Required action:
Restate the records below word for word, and omit the images they hold.

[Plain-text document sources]
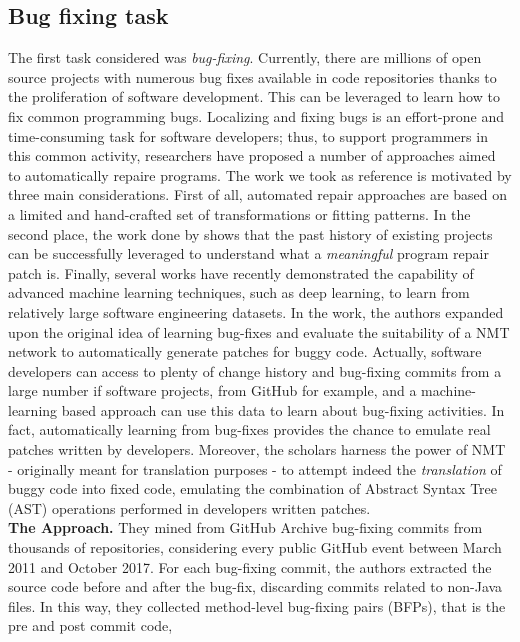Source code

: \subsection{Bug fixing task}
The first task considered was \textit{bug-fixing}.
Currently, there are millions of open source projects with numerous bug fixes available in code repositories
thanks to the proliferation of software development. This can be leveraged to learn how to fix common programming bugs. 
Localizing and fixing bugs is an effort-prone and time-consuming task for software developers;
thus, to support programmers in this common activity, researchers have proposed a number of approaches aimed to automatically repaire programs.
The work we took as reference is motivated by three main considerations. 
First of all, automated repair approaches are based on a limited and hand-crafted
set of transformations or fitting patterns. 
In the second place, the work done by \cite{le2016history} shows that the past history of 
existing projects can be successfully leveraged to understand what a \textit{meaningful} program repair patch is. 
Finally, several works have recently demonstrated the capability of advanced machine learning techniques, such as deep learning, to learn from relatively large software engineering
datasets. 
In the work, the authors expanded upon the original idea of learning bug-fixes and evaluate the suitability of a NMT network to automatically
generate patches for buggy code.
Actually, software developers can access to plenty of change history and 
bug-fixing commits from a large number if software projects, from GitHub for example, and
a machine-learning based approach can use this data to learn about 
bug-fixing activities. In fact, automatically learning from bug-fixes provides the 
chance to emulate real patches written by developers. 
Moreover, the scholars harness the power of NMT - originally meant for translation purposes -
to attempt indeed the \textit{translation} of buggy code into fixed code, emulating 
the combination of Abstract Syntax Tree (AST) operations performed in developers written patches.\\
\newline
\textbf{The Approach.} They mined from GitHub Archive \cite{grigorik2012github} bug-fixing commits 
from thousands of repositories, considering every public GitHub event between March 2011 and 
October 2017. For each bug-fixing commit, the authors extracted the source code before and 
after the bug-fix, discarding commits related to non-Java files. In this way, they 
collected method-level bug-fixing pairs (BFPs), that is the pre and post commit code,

Answer section:
Source code

: \subsection{Bug fixing task}
The first task considered was \textit{bug-fixing}.
Currently, there are millions of open source projects with numerous bug fixes available in code repositories
thanks to the proliferation of software development. This can be leveraged to learn how to fix common programming bugs. 
Localizing and fixing bugs is an effort-prone and time-consuming task for software developers;
thus, to support programmers in this common activity, researchers have proposed a number of approaches aimed to automatically repaire programs.
The work we took as reference is motivated by three main considerations. 
First of all, automated repair approaches are based on a limited and hand-crafted
set of transformations or fitting patterns. 
In the second place, the work done by \cite{le2016history} shows that the past history of 
existing projects can be successfully leveraged to understand what a \textit{meaningful} program repair patch is. 
Finally, several works have recently demonstrated the capability of advanced machine learning techniques, such as deep learning, to learn from relatively large software engineering
datasets. 
In the work, the authors expanded upon the original idea of learning bug-fixes and evaluate the suitability of a NMT network to automatically
generate patches for buggy code.
Actually, software developers can access to plenty of change history and 
bug-fixing commits from a large number if software projects, from GitHub for example, and
a machine-learning based approach can use this data to learn about 
bug-fixing activities. In fact, automatically learning from bug-fixes provides the 
chance to emulate real patches written by developers. 
Moreover, the scholars harness the power of NMT - originally meant for translation purposes -
to attempt indeed the \textit{translation} of buggy code into fixed code, emulating 
the combination of Abstract Syntax Tree (AST) operations performed in developers written patches.\\
\newline
\textbf{The Approach.} They mined from GitHub Archive \cite{grigorik2012github} bug-fixing commits 
from thousands of repositories, considering every public GitHub event between March 2011 and 
October 2017. For each bug-fixing commit, the authors extracted the source code before and 
after the bug-fix, discarding commits related to non-Java files. In this way, they 
collected method-level bug-fixing pairs (BFPs), that is the pre and post commit code,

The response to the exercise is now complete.